Channel24 correspondent Rozanne Els interviewed Chinese director Qiu Yang about his award winning short film A Gentle Night and his possible Oscar nomination.
New York - In China, says the Palme d’Or winner Qiu Yang, real life is more unbelievable than any story he could possibly come up with. With his most recent short film, A Gentle Night, the young filmmaker became the first Chinese director to win the coveted Palme d’Or award for best short film at the Cannes Film Festival earlier this year.
And now the film that rose above thousands of submissions to make it to the renowned film festival stage on the French Riviera, is in the running for an Oscar nomination.

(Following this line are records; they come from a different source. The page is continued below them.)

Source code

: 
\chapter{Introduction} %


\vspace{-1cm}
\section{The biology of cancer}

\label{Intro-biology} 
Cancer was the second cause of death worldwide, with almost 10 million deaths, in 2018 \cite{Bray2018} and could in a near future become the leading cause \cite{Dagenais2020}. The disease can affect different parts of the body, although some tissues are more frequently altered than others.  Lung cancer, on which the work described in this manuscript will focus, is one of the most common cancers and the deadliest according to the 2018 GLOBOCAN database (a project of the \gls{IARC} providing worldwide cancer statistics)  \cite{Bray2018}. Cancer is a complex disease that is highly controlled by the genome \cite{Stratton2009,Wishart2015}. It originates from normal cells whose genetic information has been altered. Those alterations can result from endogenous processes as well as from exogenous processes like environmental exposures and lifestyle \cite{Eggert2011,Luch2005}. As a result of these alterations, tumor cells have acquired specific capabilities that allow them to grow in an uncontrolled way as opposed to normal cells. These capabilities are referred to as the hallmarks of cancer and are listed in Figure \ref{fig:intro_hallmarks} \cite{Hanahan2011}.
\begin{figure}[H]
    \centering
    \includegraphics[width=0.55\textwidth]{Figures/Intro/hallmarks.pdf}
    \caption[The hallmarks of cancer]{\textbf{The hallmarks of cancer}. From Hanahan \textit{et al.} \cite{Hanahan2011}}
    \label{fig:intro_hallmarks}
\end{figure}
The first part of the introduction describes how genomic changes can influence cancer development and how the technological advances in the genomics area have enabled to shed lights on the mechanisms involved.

At first awestruck by the accolade, Yang now describes it as “enormous encouragement” as a filmmaker. “Now, it’s more critical for me to look forward, and to think, ‘where am I going from here?’,” Yang said in an interview with Channel24. At the very least, the award reinforced his zeal to be honest with himself, and make the type of film he loves – as real as it gets.
The 15-minute-long short, set in Yang’s hometown in Changzhou in southern China, recently made its American debut at the New York Film Festival. The story of children going missing from small communities in Changzhou, Yang says, was inspired by local news reports. “Then a few weeks later, another report says more children have gone missing. Then a few months later, I noticed another news [report] that said all the lost children had come back, but there’s no in-depth report of what happened."
TAKES INSPIRATION FROM REAL LIFE
Unable to forget the story, he decided to turn the real-life mystery into an unnerving film that has received wide critical acclaim. It takes place over one night and follows Cai (Shuxian Li) as she searches for her daughter Linlin, who went missing on her walk back home from school. The devastating film touches on the fears of every parent.
Yang always takes inspiration from real life, and as with A Gentle Night, he says, newspapers are a pivotal source. In an interview with the American Film Institute, Yang pointed to the richness and complexity of humanity as a reason for this approach. “Every day, if you look carefully enough, drama and conflict happen everywhere around you, with real people and real character depth. No simple plot or truth, no linear character arc, no good or bad guys, no cheap sentimentality. That complexity is where the greatest drama lies, and to explore that complexity is, for me, a way to explore the complexity of humanity, as well as to understand the world we live in.”
The film jars and a “traditional”-type ending escapes the viewer – which has frustrated some, but has been lauded by others. Yang laughs about this, but hopes viewers will realise the film’s crucial message lies in all that comes before.
Her time on screen might be confined to under 15 minutes, but Li, an opera singer, gives an unsparing performance. With the exception of Li, the cast is made up of locals, none of them actors – another typical Yang approach. “My joy is to create a balanced performance for all the characters so that they all look like they are from the same universe, live the same life, speak the same language.” If you cast the characters right, Yang says, it adds a critical layer of authenticity. “It is different to work with most of the non-professional actors because I prefer for them to be themselves, not act like someone else. This is also where their strength is.”
He refers to one of the most memorable moments of filming as a “force majeure incident.” Although the story takes place over the course of one night, it was filmed over five, which made continuity imperative. But on the third day, as they were about to shoot a key scene, it started raining. He had no other option but to continue and tried to think of how to disguise the rain in post-production. The next day (because Murphy’s Law wasn’t done toying with him) it began to snow.
“The only day that it snowed that year in my hometown happened on the half-day that we were shooting outside. When I saw the snow, I ended up laughing. I thought ‘that’s just Mother Nature’s gift,’ so we still shot through the snow.” Yang is currently working on a feature-length version of a previous short film, Under the Sun.
The nominations for the 90th Oscars will be announced on 23 January 2018. The ceremony takes place on 4 March.